On ne retient de notre histoire que les périodes où les Français se déchirent entre eux : la Révolution et la seconde guerre mondiale. N'est-ce pas parce que l'on a secrètement le projet de diviser encore à nouveau les Français, de rejeter les patriotes de la République en les diffamant sous les noms de racistes et de xénophobes, comme l'a fait récemment, ignoblement, le Président de la République française lui-même, Jacques Chirac ?
En fait, la droite a capitulé, là comme ailleurs, devant les grands prêtres de la gauche. Sartre a dit qu'il ne fallait plus enseigner Rome aux enfants. Car, qu'est-ce que Rome, disait-il, sinon les fascistes de l'Antiquité ? Quant aux Grecs, c'était pire encore, car ils ne se mêlaient pas aux barbares et pratiquaient une sorte de ségrégation : des racistes avant la lettre en somme ! Jean-Paul Sartre est mort, mais son programme éducatif demeure au pouvoir !

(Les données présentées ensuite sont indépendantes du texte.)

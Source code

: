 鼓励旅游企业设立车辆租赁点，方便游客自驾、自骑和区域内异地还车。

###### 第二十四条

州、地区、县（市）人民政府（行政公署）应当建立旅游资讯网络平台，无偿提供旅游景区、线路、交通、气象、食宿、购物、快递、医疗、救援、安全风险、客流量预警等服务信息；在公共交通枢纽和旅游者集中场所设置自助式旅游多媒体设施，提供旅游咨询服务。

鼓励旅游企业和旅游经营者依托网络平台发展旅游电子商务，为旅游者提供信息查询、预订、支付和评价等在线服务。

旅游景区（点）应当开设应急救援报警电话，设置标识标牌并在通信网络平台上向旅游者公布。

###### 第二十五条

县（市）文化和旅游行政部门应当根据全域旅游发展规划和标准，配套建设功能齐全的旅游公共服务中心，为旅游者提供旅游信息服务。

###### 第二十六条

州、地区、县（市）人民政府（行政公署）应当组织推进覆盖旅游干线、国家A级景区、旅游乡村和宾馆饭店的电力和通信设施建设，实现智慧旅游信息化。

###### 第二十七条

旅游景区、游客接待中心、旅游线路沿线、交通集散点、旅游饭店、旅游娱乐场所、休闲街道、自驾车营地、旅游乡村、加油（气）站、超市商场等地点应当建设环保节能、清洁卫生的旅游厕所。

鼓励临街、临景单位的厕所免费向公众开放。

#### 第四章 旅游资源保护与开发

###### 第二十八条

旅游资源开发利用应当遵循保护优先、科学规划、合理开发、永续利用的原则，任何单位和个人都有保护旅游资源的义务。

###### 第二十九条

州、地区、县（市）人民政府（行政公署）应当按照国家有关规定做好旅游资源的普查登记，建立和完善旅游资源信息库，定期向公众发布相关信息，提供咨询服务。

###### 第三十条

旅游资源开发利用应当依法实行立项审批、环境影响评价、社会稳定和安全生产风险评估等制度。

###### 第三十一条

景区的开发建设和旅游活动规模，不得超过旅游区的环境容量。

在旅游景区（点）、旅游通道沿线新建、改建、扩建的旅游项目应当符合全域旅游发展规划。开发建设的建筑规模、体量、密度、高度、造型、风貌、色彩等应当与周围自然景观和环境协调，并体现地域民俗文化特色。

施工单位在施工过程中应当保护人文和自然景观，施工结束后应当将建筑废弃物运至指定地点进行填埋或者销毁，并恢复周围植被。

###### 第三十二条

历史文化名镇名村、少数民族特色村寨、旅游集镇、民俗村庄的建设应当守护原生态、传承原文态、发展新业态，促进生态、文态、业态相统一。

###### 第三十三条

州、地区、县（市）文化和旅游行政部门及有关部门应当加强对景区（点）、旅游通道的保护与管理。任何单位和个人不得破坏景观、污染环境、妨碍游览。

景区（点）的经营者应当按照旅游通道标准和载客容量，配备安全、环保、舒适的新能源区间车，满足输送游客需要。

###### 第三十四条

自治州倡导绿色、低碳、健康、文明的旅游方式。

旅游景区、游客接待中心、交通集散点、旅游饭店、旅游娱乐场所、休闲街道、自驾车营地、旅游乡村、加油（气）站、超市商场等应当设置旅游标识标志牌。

Les Grecs étaient patriotes, comme Yvan Blot le rappelle dans son livre « La politique selon Aristote » (1). Le grand philosophe de Stagire, qui fonda à Athènes l'école du «Lycée», a eu cette formule célèbre : « La cité fait partie des choses naturelles et l'homme est par nature un animal politique. Celui qui est sans patrie est, soit un être dégradé, soit un être au-dessus des normes humaines. Il est comme celui qui est injurié par Homère, sans lignage, sans loi et sans foyer ».
La politique d'Aristote dépend de son éthique et l'éthique aristotélicienne dépend avant tout des bonnes habitudes, car elle dépend en partie de la partie irrationnelle de l'âme, qui fournit l'énergie nécessaire à l'action. C'est l'habitude et non le sermon qui rend l'homme bon moralement. On peut en effet comprendre ce qu'est le bien sans avoir envie de le pratiquer. C'est pourquoi un bon sermon doit s'adresser aux trois parties de l'âme, la partie rationnelle, la partie sentimentale et la partie instinctive comme l'exige Cicéron : « docere, movere, delectare »: enseigner, émouvoir, et faire plaisir. Aussi chez le Platon tardif, auteur du livre « Les Lois » comme chez Aristote, les bonnes lois donnent de bonnes habitudes, d'où le rôle essentiel des législateurs.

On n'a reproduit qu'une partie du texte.